# WML Federated Learning with MNIST for Party using `ibm-watsonx-ai`.



### Learning Goals

When you complete this notebook, you should know how to:

- Load the data that you intend to use in the Federated Learning experiment.
- Install IBM Federated Learning libraries.
- Define a data handler. For more details on data handlers.
- Configure the party to train data with the aggregator.
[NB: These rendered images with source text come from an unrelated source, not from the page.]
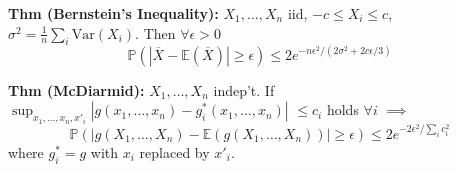 \documentclass[10pt,twocolumn]{article}
\begin{document}
    \textbf{Thm (Bernstein's Inequality):}
    $X_{1},\ldots,X_{n}$ iid, $-c \leq X_{i} \leq c$, $\sigma^2 = \frac{1}{n}\sum_i \text{Var}(X_i)$. Then $\forall \epsilon >0$
    \begin{equation}
        \mathbb{P} \left(\left| \overline{X} - \mathbb{E}\left(\overline{X}\right) \right| \geq \epsilon \right) \leq 2e^{-n\epsilon^2/(2\sigma^2 + 2c\epsilon/3)}
    \end{equation}

    \textbf{Thm (McDiarmid):} $X_{1},\ldots,X_{n}$ indep't. If\\
    $\sup_{x_{1},\ldots,x_{n},x'_{i}} \left| g(x_{1},\ldots,x_{n}) - g_{i}^{*}(x_{1},\ldots,x_{n}) \right|$ $\leq c_{i}$ holds $\forall i$ $\implies$
    \begin{equation}
        \mathbb{P} \left(\left| g(X_{1},\ldots,X_{n})-\mathbb{E}(g(X_{1},\ldots,X_{n})) \right| \geq \epsilon \right) \leq 2e^{-2\epsilon^{2}/\sum_{i}c_{i}^{2}}
    \end{equation}
    where $g_{i}^{*} = g$ with $x_{i}$ replaced by $x'_{i}$.
\end{document}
<div class="alert alert-block alert-info">This notebook is intended to be run by the administrator or connecting party of the Federated Learning experiment.
</div>

## Table of Contents

1. [Setup](#setup)
2. [Load the data](#load)  
3. [Define a Data Handler](#data-handler)  
4. [Configure the party](#config)  
5. [Clean up](#clean)
6. [Summary and next steps](#summary)

<a id="setup"></a>
## 1. Set up the environment

Before you use the sample code in this notebook, you must perform the following setup tasks:

-  Create a <a href="https://cloud.ibm.com/catalog/services/watson-machine-learning" target="_blank" rel="noopener no referrer">Watson Machine Learning (WML) Service</a> instance (a free plan is offered and information about how to create the instance can be found <a href="https://dataplatform.cloud.ibm.com/docs/content/wsj/getting-started/wml-plans.html?context=wx&audience=wdp" target="_blank" rel="noopener no referrer">here</a>).

### Install and import the `ibm-watsonx-ai` and dependecies
**Note:** `ibm-watsonx-ai` documentation can be found <a href="https://ibm.github.io/watsonx-ai-python-sdk/index.html" target="_blank" rel="noopener no referrer">here</a>.

In [None]:
!pip install -U ibm-watsonx-ai[fl]

### Connection to WML

Authenticate the Watson Machine Learning service on IBM Cloud. You need to provide platform `api_key` and instance `location`.

You can use [IBM Cloud CLI](https://cloud.ibm.com/docs/cli/index.html) to retrieve platform API Key and instance location.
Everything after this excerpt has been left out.